Escribo estas líneas cuando aún no han pasado ni cuarenta y ocho horas desde la elección de la representante española en Eurovisión y todos, interesados o no por el asunto, hemos asistido a la inflamación de las redes sociales y a los llamamientos a la insurrección de famosos y famosetes, eurofans y tibios de toda índole, que están tratando de convertir un concurso televisivo en un asunto de envergadura nacional. El tema ha sido asunto destacado del día en las tertulias de la pequeña pantalla, de la radio, de los patios de vecinos como Twitter y Facebook, e incluso se ha llegado a plantear una pregunta parlamentaria para que el gobierno dé explicaciones, que aquí de todo tiene la culpa el presidente y su gabinete de ministras, esta vez parece que no lo suficientemente feministas ni diverses. Triste espectáculo el de una sociedad tan polarizada, que ya no sabe distinguir lo que es una bufonada de los asuntos verdaderamente importantes…
Los niños y jóvenes de los años setenta veíamos el festival de Eurovisión con los ojos como platos: hacía muy poco que en las casas había televisiones (en las que contaban con tal adelanto, que no eran todas), salían en blanco y negro unos cantantes que nos mostraban un mundo muy diferente al nuestro (los últimos años de la dictadura y los de la transición eran muy grises, en todos los sentidos) y cantaban lo que nuestros mayores llamaban el guachiguachi (hoy en día lo llamamos inglés, lo reverenciamos y lo servimos servilmente a la carta en las escuelas bilingües y encima tan contentos). Era un éxito, pero no más que cualquier programa de televisión de la primera cadena, porque la alternativa consistía en el UHF (¡qué antiguo suena!) y aquello se dirigía para esa minoría rara que siempre existe y existirá. Poco a poco, y con la modernización del país, el aumento del nivel de vida y el empequeñecimiento del mundo, Eurovisión dejó de interesar cada vez más y ya en los años noventa se convirtió en un programa más donde actuaban cuatro friquis para ganar un micrófono de cristal que parecía de criptonita, porque anulaba a todos los que lo tocaban o aspiraban a hacerlo. Como me pasa a mí, la mayoría no sabemos quiénes han sido los representantes de Radio Televisión Española desde entonces porque, dicho sea sin mala intención, nos importa un rábano. Sólo en los últimos años, de la mano de la espectacularidad, el bombo y el platillo pregrabados, y un derroche de propuestas cada vez más marcianas, sin olvidar el sello LGTBIQ+ y la banalidad (impuesta por las propias normas del certamen), hemos recuperado algo parecido a lo que fue aquel festival de la canción inicial (eso sí, sin música en directo y casi siempre incluso sin cantantes, lo que ya es mérito si se piensa bien).

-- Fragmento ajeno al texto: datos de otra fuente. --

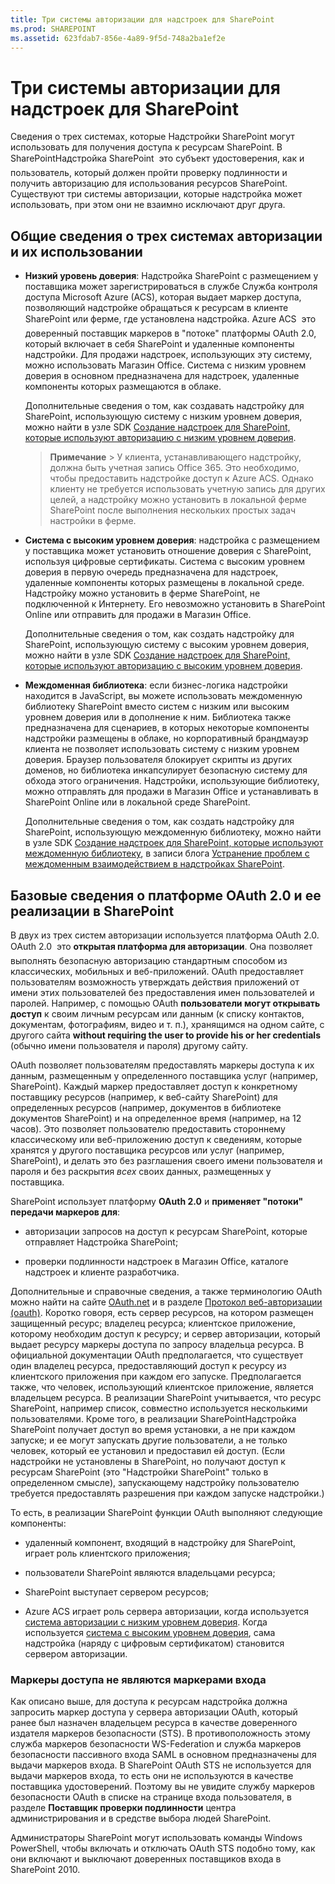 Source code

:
 ```yaml
---
title: Три системы авторизации для надстроек для SharePoint
ms.prod: SHAREPOINT
ms.assetid: 623fdab7-856e-4a89-9f5d-748a2ba1ef2e
---
```



# Три системы авторизации для надстроек для SharePoint
Сведения о трех системах, которые Надстройки SharePoint могут использовать для получения доступа к ресурсам SharePoint.
В SharePointНадстройка SharePoint  это субъект удостоверения, как и пользователь, который должен пройти проверку подлинности и получить авторизацию для использования ресурсов SharePoint. Существуют три системы авторизации, которые надстройка может использовать, при этом они не взаимно исключают друг друга.





## Общие сведения о трех системах авторизации и их использовании
<a name="UnderstandThreeSystems"> </a>






- **Низкий уровень доверия**: Надстройка SharePoint с размещением у поставщика может зарегистрироваться в службе Служба контроля доступа Microsoft Azure (ACS), которая выдает маркер доступа, позволяющий надстройке обращаться к ресурсам в клиенте SharePoint или ферме, где установлена надстройка. Azure ACS  это доверенный поставщик маркеров в "потоке" платформы OAuth 2.0, который включает в себя SharePoint и удаленные компоненты надстройки. Для продажи надстроек, использующих эту систему, можно использовать Магазин Office. Система с низким уровнем доверия в основном предназначена для надстроек, удаленные компоненты которых размещаются в облаке.

    Дополнительные сведения о том, как создавать надстройку для SharePoint, использующую систему с низким уровнем доверия, можно найти в узле SDK  [Создание надстроек для SharePoint, которые используют авторизацию с низким уровнем доверия](creating-sharepoint-add-ins-that-use-low-trust-authorization.md).

    > **Примечание**
      > У клиента, устанавливающего надстройку, должна быть учетная запись Office 365. Это необходимо, чтобы предоставить надстройке доступ к Azure ACS. Однако клиенту не требуется использовать учетную запись для других целей, а надстройку можно установить в локальной ферме SharePoint после выполнения нескольких простых задач настройки в ферме. 
- **Система с высоким уровнем доверия**: надстройка с размещением у поставщика может установить отношение доверия с SharePoint, используя цифровые сертификаты. Система с высоким уровнем доверия в первую очередь предназначена для надстроек, удаленные компоненты которых размещены в локальной среде. Надстройку можно установить в ферме SharePoint, не подключенной к Интернету. Его невозможно установить в SharePoint Online или отправить для продажи в Магазин Office.

    Дополнительные сведения о том, как создать надстройку для SharePoint, использующую систему с высоким уровнем доверия, можно найти в узле SDK  [Создание надстроек для SharePoint, которые используют авторизацию с высоким уровнем доверия](creating-sharepoint-add-ins-that-use-high-trust-authorization.md).


- **Междоменная библиотека**: если бизнес-логика надстройки находится в JavaScript, вы можете использовать междоменную библиотеку SharePoint вместо систем с низким или высоким уровнем доверия или в дополнение к ним. Библиотека также предназначена для сценариев, в которых некоторые компоненты надстройки размещены в облаке, но корпоративный брандмауэр клиента не позволяет использовать систему с низким уровнем доверия. Браузер пользователя блокирует скрипты из других доменов, но библиотека инкапсулирует безопасную систему для обхода этого ограничения. Надстройки, использующие библиотеку, можно отправлять для продажи в Магазин Office и устанавливать в SharePoint Online или в локальной среде SharePoint.

    Дополнительные сведения о том, как создать надстройку для SharePoint, использующую междоменную библиотеку, можно найти в узле SDK  [Создание надстроек для SharePoint, которые используют междоменную библиотеку](creating-sharepoint-add-ins-that-use-the-cross-domain-library.md), в записи блога  [Устранение проблем с междоменным взаимодействием в надстройках SharePoint](http://blogs.msdn.com/b/officeapps/archive/2012/11/29/solving-cross-domain-problems-in-apps-for-sharepoint.aspx).



## Базовые сведения о платформе OAuth 2.0 и ее реализации в SharePoint
<a name="UnderstandThreeSystems"> </a>

В двух из трех систем авторизации используется платформа OAuth 2.0. OAuth 2.0  это **открытая платформа для авторизации**. Она позволяет выполнять безопасную авторизацию стандартным способом из классических, мобильных и веб-приложений. OAuth предоставляет пользователям возможность утверждать действия приложений от имени этих пользователей без предоставления имен пользователей и паролей. Например, с помощью OAuth **пользователи могут открывать доступ** к своим личным ресурсам или данным (к списку контактов, документам, фотографиям, видео и т. п.), хранящимся на одном сайте, с другого сайта **without requiring the user to provide his or her credentials** (обычно имени пользователя и пароля) другому сайту.



OAuth позволяет пользователям предоставлять маркеры доступа к их данным, размещенным у определенного поставщика услуг (например, SharePoint). Каждый маркер предоставляет доступ к конкретному поставщику ресурсов (например, к веб-сайту SharePoint) для определенных ресурсов (например, документов в библиотеке документов SharePoint) и на определенное время (например, на 12 часов). Это позволяет пользователю предоставить стороннему классическому или веб-приложению доступ к сведениям, которые хранятся у другого поставщика ресурсов или услуг (например, SharePoint), и делать это без разглашения своего имени пользователя и пароля и без раскрытия  *всех*  своих данных, размещенных у поставщика.



SharePoint использует платформу **OAuth 2.0** и **применяет "потоки" передачи маркеров для**:




- авторизации запросов на доступ к ресурсам SharePoint, которые отправляет Надстройка SharePoint;


- проверки подлинности надстроек в Магазин Office, каталоге надстроек и клиенте разработчика.


Дополнительные и справочные сведения, а также терминологию OAuth можно найти на сайте  [OAuth.net](http://oauth.net/) и в разделе [Протокол веб-авторизации (oauth)](http://datatracker.ietf.org/doc/active/). Коротко говоря, есть сервер ресурсов, на котором размещен защищенный ресурс; владелец ресурса; клиентское приложение, которому необходим доступ к ресурсу; и сервер авторизации, который выдает ресурсу маркеры доступа по запросу владельца ресурса. В официальной документации OAuth предполагается, что существует один владелец ресурса, предоставляющий доступ к ресурсу из клиентского приложения при каждом его запуске. Предполагается также, что человек, использующий клиентское приложение, является владельцем ресурса. В реализации SharePoint учитывается, что ресурс SharePoint, например список, совместно используется несколькими пользователями. Кроме того, в реализации SharePointНадстройка SharePoint получает доступ во время установки, а не при каждом запуске; и ее могут запускать другие пользователи, а не только человек, который ее установил и предоставил ей доступ. (Если надстройки не установлены в SharePoint, но получают доступ к ресурсам SharePoint (это "Надстройки SharePoint" только в определенном смысле), запускающему надстройку пользователю требуется предоставлять разрешения при каждом запуске надстройки.)



То есть, в реализации SharePoint функции OAuth выполняют следующие компоненты:




- удаленный компонент, входящий в надстройку для SharePoint, играет роль клиентского приложения;


- пользователи SharePoint являются владельцами ресурса;


- SharePoint выступает сервером ресурсов;


- Azure ACS играет роль сервера авторизации, когда используется  [система авторизации с низким уровнем доверия](creating-sharepoint-add-ins-that-use-low-trust-authorization.md). Когда используется  [система с высоким уровнем доверия](creating-sharepoint-add-ins-that-use-high-trust-authorization.md), сама надстройка (наряду с цифровым сертификатом) становится сервером авторизации.



### Маркеры доступа не являются маркерами входа
<a name="FileName_uniquekeyword3"> </a>

Как описано выше, для доступа к ресурсам надстройка должна запросить маркер доступа у сервера авторизации OAuth, который ранее был назначен владельцем ресурса в качестве доверенного издателя маркеров безопасности (STS). В противоположность этому служба маркеров безопасности WS-Federation и служба маркеров безопасности пассивного входа SAML в основном предназначены для выдачи маркеров входа. В SharePoint OAuth STS не используется для выдачи маркеров входа, то есть они не используются в качестве поставщика удостоверений. Поэтому вы не увидите службу маркеров безопасности OAuth в списке на странице входа пользователя, в разделе **Поставщик проверки подлинности** центра администрирования и в средстве выбора людей SharePoint.



Администраторы SharePoint могут использовать команды Windows PowerShell, чтобы включать и отключать OAuth STS подобно тому, как они включают и выключают доверенных поставщиков входа в SharePoint 2010.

Por eso en este 2022 Radio Televisión Española ha organizado un certamen para elegir a su representante. Digo “su” representante porque quien va a Turín, como siempre pasa, no me representa a mí, ni a ti, ni a ningún español en particular o en conjunto; representa los intereses de un ente público que tiene sus propias prioridades y su filosofía particular, sean esos los que sean. Nos dio catorce posibilidades a elegir y nos ha dejado emocionarnos, cabrearnos, aplaudir y tomar partido, votar por teléfono a cambio de unos ingresos que nunca vienen mal, pero siempre dentro de un sistema de selección que ya se veía atado y bien atado. Si no ha ganado tu candidatura, cuánto lo siento. Y si lo ha conseguido, te doy una palmadita en la espalda y te animo a seguir apoyando como un groupie a tu diva. Y con la indignación, si les soy sincero, les pido que hagan algo mejor que insultar a las artistas, a las mujeres, a los que hablan en otras lenguas, a los gays o a las personas no binarias: salgan a la calle y exijan sus derechos en materia de sanidad, educación, dependencia, trabajo estable y sueldos dignos, que la mayoría con las polémicas no saciamos las ganas de pan y de cultura que son de justicia.